Personal information
- Date of birth: 26 July 1996 (age 29)
- Place of birth: Seoul, South Korea
- Height: 1.73 m (5 ft 8 in)
- Position: Midfielder

Team information
- Current team: Gyeongju KHNP FC

Youth career
- 2012–2014: Portsmouth
- 2015–2016: Nike Academy

Senior career*
- Years: Team / Apps / (Gls)
- 2018: Seoul Nowon United
- 2019: Yeoju
- 2019: Gangwon / 0 / (0)
- 2020–2021: Suwon / 4 / (0)
- 2021: Chungnam Asan / 6 / (0)
- 2022–: Gyeongju KHNP FC / 18 / (0)

= Kim Jae-heon =

South Korean footballer (born 1996)

Kim Jae-heon (김재헌; born 26 July 1996) is a South Korean professional footballer who plays as a midfielder for Gyeongju KHNP.

==Career==
Kim joined Portsmouth in 2012, completing a two-year scholarship with the youth team before being released in 2014. Kim joined the FAB Academy based at the National Sports Centre before joining the Nike Academy where he was awarded Player of the Year for the 2015/16 season. In 2016, he spent time on trial at Charlton Athletic and Bristol Rovers.

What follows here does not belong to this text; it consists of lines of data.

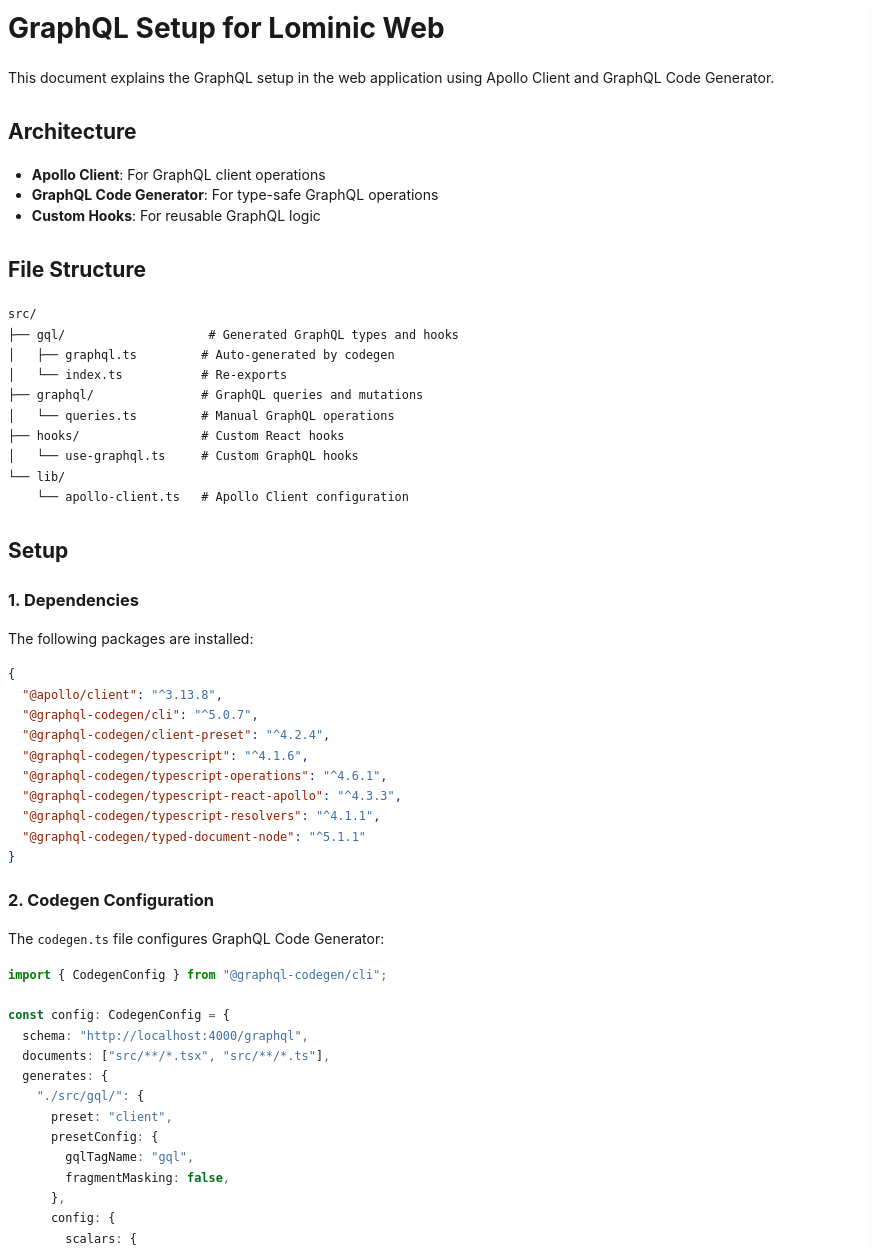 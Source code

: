 # GraphQL Setup for Lominic Web

This document explains the GraphQL setup in the web application using Apollo Client and GraphQL Code Generator.

## Architecture

- **Apollo Client**: For GraphQL client operations
- **GraphQL Code Generator**: For type-safe GraphQL operations
- **Custom Hooks**: For reusable GraphQL logic

## File Structure

```
src/
├── gql/                    # Generated GraphQL types and hooks
│   ├── graphql.ts         # Auto-generated by codegen
│   └── index.ts           # Re-exports
├── graphql/               # GraphQL queries and mutations
│   └── queries.ts         # Manual GraphQL operations
├── hooks/                 # Custom React hooks
│   └── use-graphql.ts     # Custom GraphQL hooks
└── lib/
    └── apollo-client.ts   # Apollo Client configuration
```

## Setup

### 1. Dependencies

The following packages are installed:

```json
{
  "@apollo/client": "^3.13.8",
  "@graphql-codegen/cli": "^5.0.7",
  "@graphql-codegen/client-preset": "^4.2.4",
  "@graphql-codegen/typescript": "^4.1.6",
  "@graphql-codegen/typescript-operations": "^4.6.1",
  "@graphql-codegen/typescript-react-apollo": "^4.3.3",
  "@graphql-codegen/typescript-resolvers": "^4.1.1",
  "@graphql-codegen/typed-document-node": "^5.1.1"
}
```

### 2. Codegen Configuration

The `codegen.ts` file configures GraphQL Code Generator:

```typescript
import { CodegenConfig } from "@graphql-codegen/cli";

const config: CodegenConfig = {
  schema: "http://localhost:4000/graphql",
  documents: ["src/**/*.tsx", "src/**/*.ts"],
  generates: {
    "./src/gql/": {
      preset: "client",
      presetConfig: {
        gqlTagName: "gql",
        fragmentMasking: false,
      },
      config: {
        scalars: {
``` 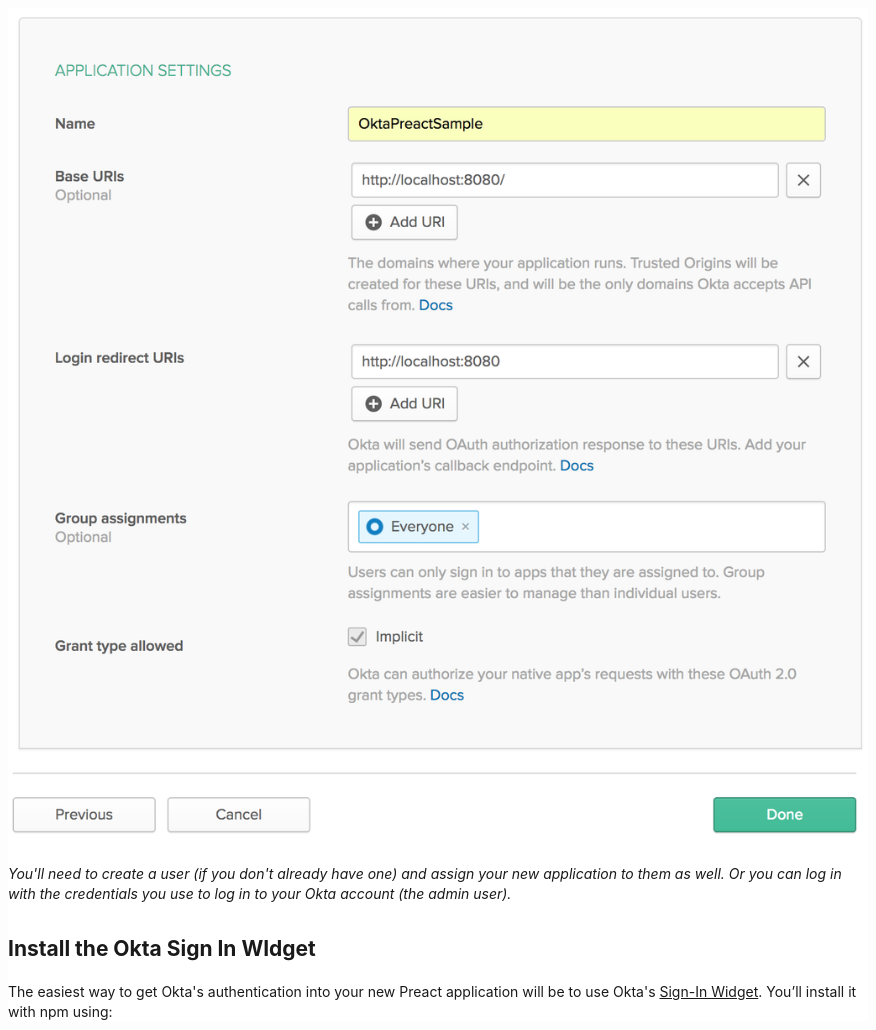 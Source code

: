  ![Create Integration Screen](static/create-integration-screen.png)


_You'll need to create a user (if you don't already have one) and assign your new application to them as well. Or you can log in with the credentials you use to log in to your Okta account (the admin user)._

## Install the Okta Sign In WIdget

The easiest way to get Okta's authentication into your new Preact application will be to use Okta's [Sign-In Widget](https://github.com/okta/okta-signin-widget). You’ll install it with npm using:
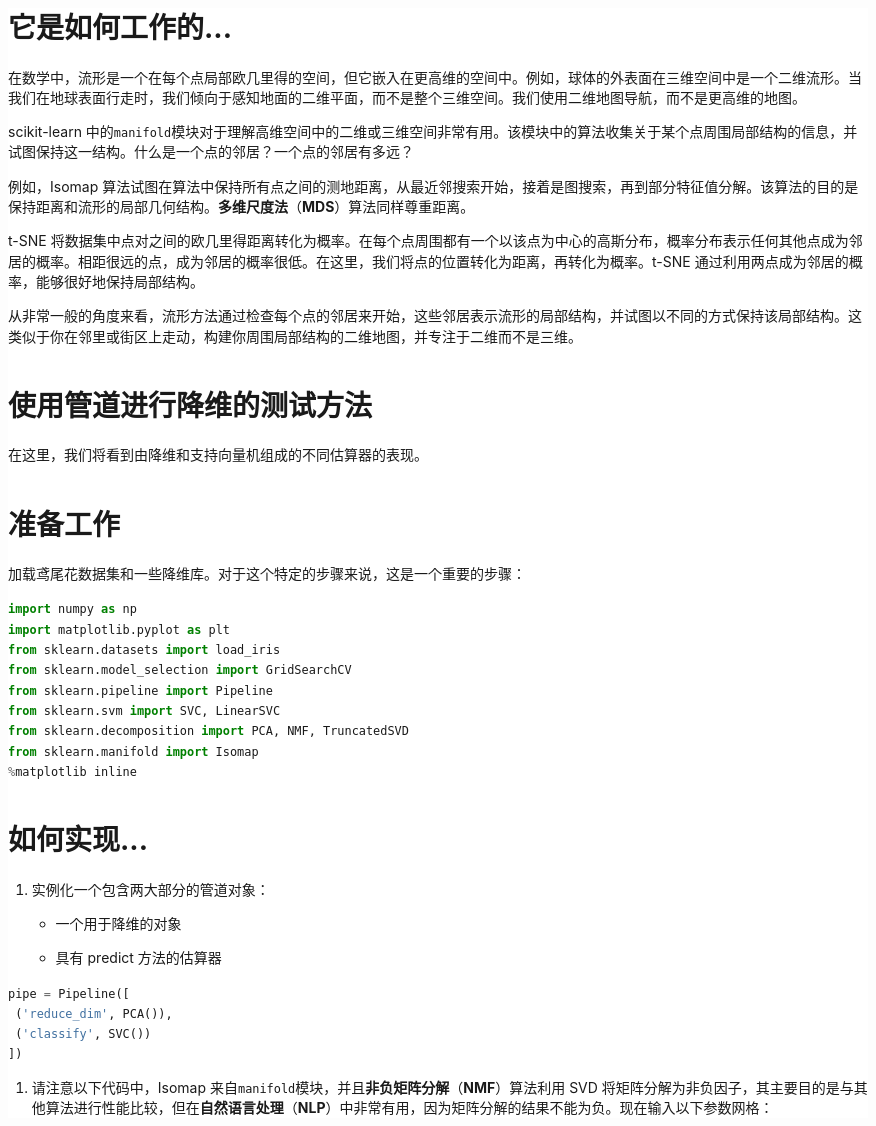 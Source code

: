 # 它是如何工作的...

在数学中，流形是一个在每个点局部欧几里得的空间，但它嵌入在更高维的空间中。例如，球体的外表面在三维空间中是一个二维流形。当我们在地球表面行走时，我们倾向于感知地面的二维平面，而不是整个三维空间。我们使用二维地图导航，而不是更高维的地图。

scikit-learn 中的`manifold`模块对于理解高维空间中的二维或三维空间非常有用。该模块中的算法收集关于某个点周围局部结构的信息，并试图保持这一结构。什么是一个点的邻居？一个点的邻居有多远？

例如，Isomap 算法试图在算法中保持所有点之间的测地距离，从最近邻搜索开始，接着是图搜索，再到部分特征值分解。该算法的目的是保持距离和流形的局部几何结构。**多维尺度法**（**MDS**）算法同样尊重距离。

t-SNE 将数据集中点对之间的欧几里得距离转化为概率。在每个点周围都有一个以该点为中心的高斯分布，概率分布表示任何其他点成为邻居的概率。相距很远的点，成为邻居的概率很低。在这里，我们将点的位置转化为距离，再转化为概率。t-SNE 通过利用两点成为邻居的概率，能够很好地保持局部结构。

从非常一般的角度来看，流形方法通过检查每个点的邻居来开始，这些邻居表示流形的局部结构，并试图以不同的方式保持该局部结构。这类似于你在邻里或街区上走动，构建你周围局部结构的二维地图，并专注于二维而不是三维。

# 使用管道进行降维的测试方法

在这里，我们将看到由降维和支持向量机组成的不同估算器的表现。

# 准备工作

加载鸢尾花数据集和一些降维库。对于这个特定的步骤来说，这是一个重要的步骤：

```py
import numpy as np
import matplotlib.pyplot as plt
from sklearn.datasets import load_iris
from sklearn.model_selection import GridSearchCV
from sklearn.pipeline import Pipeline
from sklearn.svm import SVC, LinearSVC
from sklearn.decomposition import PCA, NMF, TruncatedSVD
from sklearn.manifold import Isomap
%matplotlib inline
```

# 如何实现...

1.  实例化一个包含两大部分的管道对象：

    +   一个用于降维的对象

    +   具有 predict 方法的估算器

```py
pipe = Pipeline([
 ('reduce_dim', PCA()),
 ('classify', SVC())
])
```

1.  请注意以下代码中，Isomap 来自`manifold`模块，并且**非负矩阵分解**（**NMF**）算法利用 SVD 将矩阵分解为非负因子，其主要目的是与其他算法进行性能比较，但在**自然语言处理**（**NLP**）中非常有用，因为矩阵分解的结果不能为负。现在输入以下参数网格：

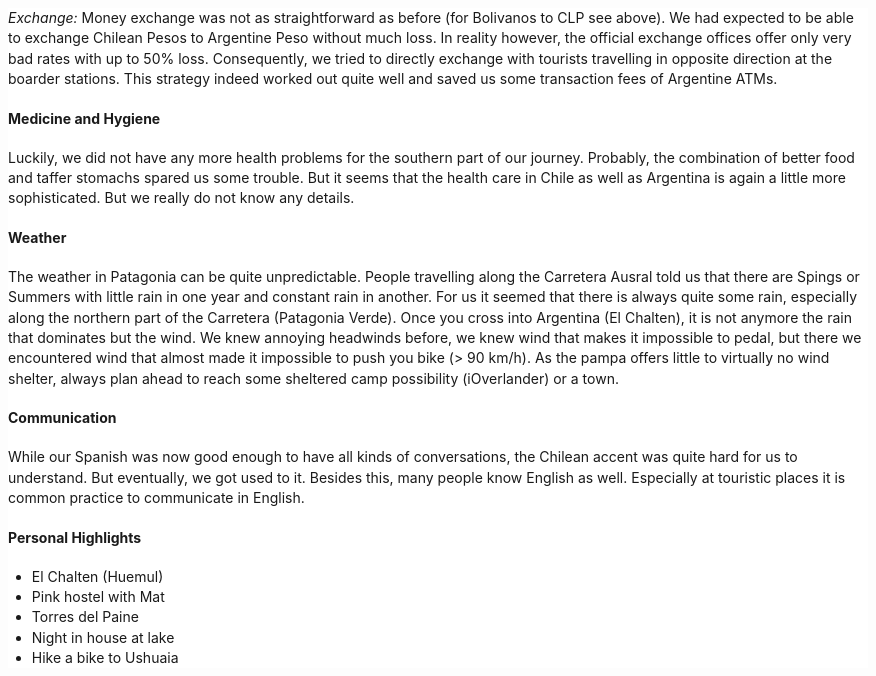 *Exchange:* Money exchange was not as straightforward as before (for Bolivanos to CLP see above). We had expected to be able to exchange Chilean Pesos to Argentine Peso without much loss. In reality however, the official exchange offices offer only very bad rates with up to 50% loss. Consequently, we tried to directly exchange with tourists travelling in opposite direction at the boarder stations. This strategy indeed worked out quite well and saved us some transaction fees of Argentine ATMs.


#### Medicine and Hygiene

Luckily, we did not have any more health problems for the southern part of our journey. Probably, the combination of better food and taffer stomachs spared us some trouble. But it seems that the health care in Chile as well as Argentina is again a little more sophisticated. But we really do not know any details.


#### Weather

The weather in Patagonia can be quite unpredictable. People travelling along the Carretera Ausral told us that there are Spings or Summers with little rain in one year and constant rain in another. For us it seemed that there is always quite some rain, especially along the northern part of the Carretera (Patagonia Verde). Once you cross into Argentina (El Chalten), it is not anymore the rain that dominates but the wind. We knew annoying headwinds before, we knew wind that makes it impossible to pedal, but there we encountered wind that almost made it impossible to push you bike (> 90 km/h). As the pampa offers little to virtually no wind shelter, always plan ahead to reach some sheltered camp possibility (iOverlander) or a town.



#### Communication

While our Spanish was now good enough to have all kinds of conversations, the Chilean accent was quite hard for us to understand. But eventually, we got used to it. Besides this, many people know English as well. Especially at touristic places it is common practice to communicate in English. 


#### Personal Highlights

- El Chalten (Huemul)
- Pink hostel with Mat
- Torres del Paine
- Night in house at lake
- Hike a bike to Ushuaia

<figure>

After a one year absence from football, Kim went back to his native South Korea and joined Seoul Nowon United of the K3 League Basic ahead of the 2018 season. The following year, he joined fellow K3 League Basic side, Yeoju FC.

In July 2019, Kim joined Gangwon FC of K League 1, however left at the end of the season without making an appearance for the club.

Kim joined Suwon FC ahead of the 2020 K League 2 campaign. On 6 June 2020, he scored his first two goals for the club during the 10-0 victory over Hyochang FC in the 2020 Korean FA Cup second-round. At the end of the season, Suwon gained promotion to K League 1 after finishing as runners-up.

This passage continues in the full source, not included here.